I have most certainly done that. I have trawled those logs for the directive and I cannot find any.
I have run sudo graylog-ctl reconfigure-as-server to reconfigure my graylog to not run elasticsearch.
So I have been able to get it working by manually setting the graylog.conf file to point to my external elasticsearch.
What I’m after is if it’s possible somehow to set the elasticsearch_hosts so that graylog-ctl reconfigure does not overwrite it. Say by editing graylog-settings.json to include the elasticsearch_hosts property. All the docs say is set the elasticsearch_hosts property. They don’t tell you where to set it.

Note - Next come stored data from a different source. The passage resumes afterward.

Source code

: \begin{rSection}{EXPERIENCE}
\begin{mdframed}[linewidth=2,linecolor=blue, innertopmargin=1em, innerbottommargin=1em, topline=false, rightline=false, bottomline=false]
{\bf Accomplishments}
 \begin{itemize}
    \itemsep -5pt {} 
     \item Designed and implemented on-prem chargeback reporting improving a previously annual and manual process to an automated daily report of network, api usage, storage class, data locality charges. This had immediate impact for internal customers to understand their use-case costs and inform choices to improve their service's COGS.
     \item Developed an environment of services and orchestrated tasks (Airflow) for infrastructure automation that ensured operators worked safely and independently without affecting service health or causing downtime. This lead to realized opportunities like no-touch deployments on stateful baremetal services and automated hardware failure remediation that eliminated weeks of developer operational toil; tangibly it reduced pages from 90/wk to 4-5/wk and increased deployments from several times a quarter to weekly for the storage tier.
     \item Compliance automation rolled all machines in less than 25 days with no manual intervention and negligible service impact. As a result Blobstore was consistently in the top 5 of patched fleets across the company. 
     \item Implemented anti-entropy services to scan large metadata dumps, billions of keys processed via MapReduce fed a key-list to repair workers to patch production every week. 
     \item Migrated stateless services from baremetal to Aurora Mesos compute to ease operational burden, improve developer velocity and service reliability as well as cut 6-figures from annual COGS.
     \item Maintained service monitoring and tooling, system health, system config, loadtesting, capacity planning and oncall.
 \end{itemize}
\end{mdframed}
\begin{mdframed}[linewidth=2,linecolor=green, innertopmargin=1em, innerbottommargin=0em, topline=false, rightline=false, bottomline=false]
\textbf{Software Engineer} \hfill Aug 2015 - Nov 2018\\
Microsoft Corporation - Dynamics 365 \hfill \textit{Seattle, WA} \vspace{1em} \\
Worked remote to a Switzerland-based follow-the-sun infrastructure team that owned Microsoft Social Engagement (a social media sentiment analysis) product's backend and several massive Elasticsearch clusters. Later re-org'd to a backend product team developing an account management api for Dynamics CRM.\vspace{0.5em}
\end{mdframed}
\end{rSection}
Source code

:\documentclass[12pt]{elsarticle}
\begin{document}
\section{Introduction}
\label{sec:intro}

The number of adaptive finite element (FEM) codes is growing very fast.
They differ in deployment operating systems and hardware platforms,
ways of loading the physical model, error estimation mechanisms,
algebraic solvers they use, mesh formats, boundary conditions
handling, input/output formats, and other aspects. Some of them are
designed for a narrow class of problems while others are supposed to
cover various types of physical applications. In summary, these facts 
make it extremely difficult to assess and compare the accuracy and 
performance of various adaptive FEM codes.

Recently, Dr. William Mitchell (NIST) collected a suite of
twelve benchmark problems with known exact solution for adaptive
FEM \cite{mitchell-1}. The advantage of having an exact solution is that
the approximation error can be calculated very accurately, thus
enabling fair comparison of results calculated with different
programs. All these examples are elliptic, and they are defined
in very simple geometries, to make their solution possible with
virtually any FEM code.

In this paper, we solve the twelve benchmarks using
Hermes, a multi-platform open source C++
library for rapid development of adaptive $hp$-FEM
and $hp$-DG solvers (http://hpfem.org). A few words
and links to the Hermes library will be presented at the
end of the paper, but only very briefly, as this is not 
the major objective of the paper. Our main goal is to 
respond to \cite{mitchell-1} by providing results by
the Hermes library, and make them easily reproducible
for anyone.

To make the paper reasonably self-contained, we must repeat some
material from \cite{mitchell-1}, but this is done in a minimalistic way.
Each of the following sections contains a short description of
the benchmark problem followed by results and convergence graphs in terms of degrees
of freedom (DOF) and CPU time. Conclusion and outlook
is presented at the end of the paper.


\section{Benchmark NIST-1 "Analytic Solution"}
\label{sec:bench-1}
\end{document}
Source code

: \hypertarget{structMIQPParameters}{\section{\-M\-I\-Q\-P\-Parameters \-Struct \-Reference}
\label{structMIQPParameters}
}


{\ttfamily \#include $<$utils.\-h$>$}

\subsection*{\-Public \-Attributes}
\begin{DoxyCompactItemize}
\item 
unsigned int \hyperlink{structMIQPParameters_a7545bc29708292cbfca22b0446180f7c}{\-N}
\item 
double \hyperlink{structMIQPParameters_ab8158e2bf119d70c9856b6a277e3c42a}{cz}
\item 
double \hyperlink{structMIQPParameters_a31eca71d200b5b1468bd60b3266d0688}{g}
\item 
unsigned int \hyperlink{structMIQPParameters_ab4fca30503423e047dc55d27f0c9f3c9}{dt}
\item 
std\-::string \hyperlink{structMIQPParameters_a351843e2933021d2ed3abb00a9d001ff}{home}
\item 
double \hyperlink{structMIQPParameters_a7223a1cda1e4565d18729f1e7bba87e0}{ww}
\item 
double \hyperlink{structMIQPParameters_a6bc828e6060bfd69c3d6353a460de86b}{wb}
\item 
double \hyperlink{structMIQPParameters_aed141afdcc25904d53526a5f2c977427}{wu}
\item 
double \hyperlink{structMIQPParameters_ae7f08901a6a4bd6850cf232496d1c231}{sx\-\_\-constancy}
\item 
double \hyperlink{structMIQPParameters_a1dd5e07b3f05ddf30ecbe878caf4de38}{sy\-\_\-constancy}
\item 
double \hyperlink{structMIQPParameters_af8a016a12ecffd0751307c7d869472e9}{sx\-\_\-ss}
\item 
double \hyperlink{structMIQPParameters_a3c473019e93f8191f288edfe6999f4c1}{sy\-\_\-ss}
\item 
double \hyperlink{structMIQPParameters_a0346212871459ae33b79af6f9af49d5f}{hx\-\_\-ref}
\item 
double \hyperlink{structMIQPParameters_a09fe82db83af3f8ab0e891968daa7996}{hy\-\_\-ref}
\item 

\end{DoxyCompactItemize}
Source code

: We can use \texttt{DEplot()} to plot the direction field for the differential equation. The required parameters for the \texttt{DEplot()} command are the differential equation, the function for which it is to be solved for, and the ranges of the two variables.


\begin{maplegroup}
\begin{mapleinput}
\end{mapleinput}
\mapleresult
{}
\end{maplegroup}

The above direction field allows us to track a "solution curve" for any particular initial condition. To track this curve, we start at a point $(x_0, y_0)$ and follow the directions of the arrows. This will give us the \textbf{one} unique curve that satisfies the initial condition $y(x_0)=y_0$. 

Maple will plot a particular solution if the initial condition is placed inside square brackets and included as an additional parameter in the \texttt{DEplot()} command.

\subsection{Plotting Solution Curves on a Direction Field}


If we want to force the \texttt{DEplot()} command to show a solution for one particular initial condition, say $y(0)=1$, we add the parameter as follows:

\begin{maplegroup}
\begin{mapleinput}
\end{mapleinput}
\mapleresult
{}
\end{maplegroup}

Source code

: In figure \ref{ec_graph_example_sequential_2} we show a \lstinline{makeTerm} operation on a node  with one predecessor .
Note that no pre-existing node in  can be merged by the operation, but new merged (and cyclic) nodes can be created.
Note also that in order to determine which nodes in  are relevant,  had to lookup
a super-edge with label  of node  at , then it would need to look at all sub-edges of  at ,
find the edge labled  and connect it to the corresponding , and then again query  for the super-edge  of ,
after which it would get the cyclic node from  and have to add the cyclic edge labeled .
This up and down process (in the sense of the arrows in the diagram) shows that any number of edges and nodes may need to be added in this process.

Then I poked around for a way to customise the elasticsearch_hosts property but concluded that it is not possible to customise it to what I need as I need the whole url customised.
Overriding the elasticsearch_hosts configuration setting is currently not possible when using the Graylog omnibus package (which is being used in the OVAs and AMIs).

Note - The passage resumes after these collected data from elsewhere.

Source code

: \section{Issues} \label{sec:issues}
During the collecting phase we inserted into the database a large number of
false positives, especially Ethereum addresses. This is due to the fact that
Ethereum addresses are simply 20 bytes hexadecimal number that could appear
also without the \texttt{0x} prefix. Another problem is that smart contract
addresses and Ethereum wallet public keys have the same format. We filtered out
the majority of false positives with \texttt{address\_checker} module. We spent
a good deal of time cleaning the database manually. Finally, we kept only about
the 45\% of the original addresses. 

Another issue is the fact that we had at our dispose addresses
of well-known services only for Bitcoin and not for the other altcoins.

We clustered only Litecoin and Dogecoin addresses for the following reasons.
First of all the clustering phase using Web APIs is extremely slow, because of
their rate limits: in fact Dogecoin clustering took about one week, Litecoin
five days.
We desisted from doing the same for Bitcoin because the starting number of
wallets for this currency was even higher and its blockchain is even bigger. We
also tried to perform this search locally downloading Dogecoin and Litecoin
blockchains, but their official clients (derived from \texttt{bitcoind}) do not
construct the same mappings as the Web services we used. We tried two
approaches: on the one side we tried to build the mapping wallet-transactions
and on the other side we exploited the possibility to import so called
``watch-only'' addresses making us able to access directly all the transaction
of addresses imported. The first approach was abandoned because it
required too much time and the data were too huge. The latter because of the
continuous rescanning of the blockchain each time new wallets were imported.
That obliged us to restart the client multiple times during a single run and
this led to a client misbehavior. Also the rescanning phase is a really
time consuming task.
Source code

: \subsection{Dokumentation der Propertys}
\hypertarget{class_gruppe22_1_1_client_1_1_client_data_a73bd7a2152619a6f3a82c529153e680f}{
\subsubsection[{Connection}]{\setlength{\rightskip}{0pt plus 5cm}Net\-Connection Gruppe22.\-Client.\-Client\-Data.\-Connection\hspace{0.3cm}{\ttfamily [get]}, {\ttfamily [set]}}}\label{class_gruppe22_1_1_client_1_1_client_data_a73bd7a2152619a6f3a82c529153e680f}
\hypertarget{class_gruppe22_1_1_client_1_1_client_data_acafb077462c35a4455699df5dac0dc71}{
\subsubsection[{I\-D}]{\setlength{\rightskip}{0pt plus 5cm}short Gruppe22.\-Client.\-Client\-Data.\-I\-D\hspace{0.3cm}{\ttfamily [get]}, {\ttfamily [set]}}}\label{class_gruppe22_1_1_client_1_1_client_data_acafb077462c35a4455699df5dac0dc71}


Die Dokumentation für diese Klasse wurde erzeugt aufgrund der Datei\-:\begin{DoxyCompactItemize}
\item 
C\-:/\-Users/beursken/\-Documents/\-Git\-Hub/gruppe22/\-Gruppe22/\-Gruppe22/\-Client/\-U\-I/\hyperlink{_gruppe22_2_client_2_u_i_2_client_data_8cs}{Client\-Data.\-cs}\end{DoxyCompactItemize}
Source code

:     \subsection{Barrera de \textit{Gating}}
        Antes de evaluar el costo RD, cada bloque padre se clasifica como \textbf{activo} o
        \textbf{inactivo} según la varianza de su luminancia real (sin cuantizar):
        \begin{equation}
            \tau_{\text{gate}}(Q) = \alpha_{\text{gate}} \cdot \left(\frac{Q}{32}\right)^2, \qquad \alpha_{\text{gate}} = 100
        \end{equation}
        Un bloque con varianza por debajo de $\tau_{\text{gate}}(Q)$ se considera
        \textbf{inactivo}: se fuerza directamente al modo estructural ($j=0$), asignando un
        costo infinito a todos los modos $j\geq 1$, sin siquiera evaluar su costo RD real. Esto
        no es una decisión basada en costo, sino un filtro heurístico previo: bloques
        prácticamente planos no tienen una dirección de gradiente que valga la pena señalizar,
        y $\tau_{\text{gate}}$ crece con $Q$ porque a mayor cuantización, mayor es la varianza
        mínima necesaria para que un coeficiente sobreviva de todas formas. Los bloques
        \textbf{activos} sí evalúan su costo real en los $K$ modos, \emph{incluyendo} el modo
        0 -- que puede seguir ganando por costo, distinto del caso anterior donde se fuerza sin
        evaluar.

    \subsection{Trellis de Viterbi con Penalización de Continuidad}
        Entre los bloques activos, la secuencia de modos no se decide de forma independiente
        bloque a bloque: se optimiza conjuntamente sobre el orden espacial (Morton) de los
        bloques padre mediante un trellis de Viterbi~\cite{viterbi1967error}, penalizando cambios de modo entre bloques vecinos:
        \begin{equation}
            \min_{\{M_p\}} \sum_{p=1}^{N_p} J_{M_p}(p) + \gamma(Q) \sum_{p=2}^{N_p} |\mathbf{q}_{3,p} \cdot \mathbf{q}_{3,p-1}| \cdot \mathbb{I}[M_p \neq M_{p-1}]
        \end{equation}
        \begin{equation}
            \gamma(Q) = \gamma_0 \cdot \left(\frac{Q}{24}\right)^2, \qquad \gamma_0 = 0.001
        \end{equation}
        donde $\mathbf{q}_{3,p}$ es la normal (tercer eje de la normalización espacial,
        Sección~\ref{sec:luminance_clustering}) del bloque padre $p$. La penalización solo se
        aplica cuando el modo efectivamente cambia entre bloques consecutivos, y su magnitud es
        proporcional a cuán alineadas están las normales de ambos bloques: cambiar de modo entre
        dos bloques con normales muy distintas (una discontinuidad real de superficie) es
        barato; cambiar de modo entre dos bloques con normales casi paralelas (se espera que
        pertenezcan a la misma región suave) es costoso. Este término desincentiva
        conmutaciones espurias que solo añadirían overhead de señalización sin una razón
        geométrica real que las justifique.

This being said, the omnibus package (AMI, OVA) is supposed to be a turnkey solution and was not designed for maximum customization. I’d recommend starting with your own Graylog setup instead of using the pre-baked AMI if you want to use the AWS Elasticsearch Service.
Thanks @jochen I ended up doing what you suggested (logged a feature request). See post before yours.

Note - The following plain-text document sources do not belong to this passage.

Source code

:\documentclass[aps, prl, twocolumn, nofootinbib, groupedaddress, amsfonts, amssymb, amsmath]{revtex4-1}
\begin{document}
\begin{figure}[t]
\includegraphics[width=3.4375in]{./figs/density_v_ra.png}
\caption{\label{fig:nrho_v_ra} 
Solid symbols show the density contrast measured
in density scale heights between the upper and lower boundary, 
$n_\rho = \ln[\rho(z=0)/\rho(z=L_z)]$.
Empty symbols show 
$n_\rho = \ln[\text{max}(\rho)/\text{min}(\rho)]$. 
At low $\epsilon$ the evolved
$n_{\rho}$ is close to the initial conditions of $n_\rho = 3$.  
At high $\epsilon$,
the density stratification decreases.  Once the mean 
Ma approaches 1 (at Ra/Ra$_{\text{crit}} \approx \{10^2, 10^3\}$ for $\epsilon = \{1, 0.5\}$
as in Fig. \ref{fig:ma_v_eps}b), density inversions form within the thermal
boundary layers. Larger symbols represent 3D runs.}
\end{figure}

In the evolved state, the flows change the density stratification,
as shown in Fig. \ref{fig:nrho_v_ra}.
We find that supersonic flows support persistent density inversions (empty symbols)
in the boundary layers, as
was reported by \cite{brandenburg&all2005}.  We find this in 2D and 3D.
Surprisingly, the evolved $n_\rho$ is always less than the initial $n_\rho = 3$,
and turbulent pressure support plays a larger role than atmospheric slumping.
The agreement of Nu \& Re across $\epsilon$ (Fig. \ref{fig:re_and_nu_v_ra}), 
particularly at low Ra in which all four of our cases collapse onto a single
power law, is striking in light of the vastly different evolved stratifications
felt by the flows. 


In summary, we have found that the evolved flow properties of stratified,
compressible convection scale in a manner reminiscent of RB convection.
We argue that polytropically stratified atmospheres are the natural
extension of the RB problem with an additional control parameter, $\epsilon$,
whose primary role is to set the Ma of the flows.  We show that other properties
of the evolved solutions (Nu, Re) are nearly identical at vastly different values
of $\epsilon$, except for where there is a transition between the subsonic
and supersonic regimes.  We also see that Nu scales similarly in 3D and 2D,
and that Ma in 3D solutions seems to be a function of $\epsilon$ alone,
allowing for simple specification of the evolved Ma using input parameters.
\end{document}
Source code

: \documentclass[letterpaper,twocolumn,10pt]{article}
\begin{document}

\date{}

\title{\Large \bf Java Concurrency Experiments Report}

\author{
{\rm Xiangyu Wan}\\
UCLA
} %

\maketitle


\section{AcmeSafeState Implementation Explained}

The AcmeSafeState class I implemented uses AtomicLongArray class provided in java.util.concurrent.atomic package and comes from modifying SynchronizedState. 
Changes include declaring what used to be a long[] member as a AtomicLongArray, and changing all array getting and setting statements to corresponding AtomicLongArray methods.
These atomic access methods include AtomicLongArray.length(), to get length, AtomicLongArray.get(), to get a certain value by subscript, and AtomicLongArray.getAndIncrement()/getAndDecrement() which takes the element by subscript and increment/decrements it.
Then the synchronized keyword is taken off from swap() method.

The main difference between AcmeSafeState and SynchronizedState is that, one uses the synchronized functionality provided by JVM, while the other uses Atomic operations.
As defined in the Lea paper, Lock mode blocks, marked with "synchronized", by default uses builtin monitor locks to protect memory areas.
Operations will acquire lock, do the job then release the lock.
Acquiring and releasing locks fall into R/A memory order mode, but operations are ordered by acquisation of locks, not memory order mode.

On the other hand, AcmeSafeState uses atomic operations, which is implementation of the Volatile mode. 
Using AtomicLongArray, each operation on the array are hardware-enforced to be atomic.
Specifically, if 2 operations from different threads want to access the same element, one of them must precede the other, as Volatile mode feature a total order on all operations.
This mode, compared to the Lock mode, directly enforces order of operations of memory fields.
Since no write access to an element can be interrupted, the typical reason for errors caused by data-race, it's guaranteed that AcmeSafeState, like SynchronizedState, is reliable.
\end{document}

If I was more skilled in ruby et all I’d probably do a pull request as well
One comment I do want to make about
This being said, the omnibus package (AMI, OVA) is supposed to be a turnkey solution and was not designed for maximum customization
The thing is it’s got a lot of customisation already. Like being able to turn off elasticsearch and customise the elasticsearch nodes etc such that I don’t think the addition of this extra piece of customisation would significantly affect it’s turnkey aspect.
Let me say that there is no way I would have got up running this quickly without this prebuilt AMI to start with.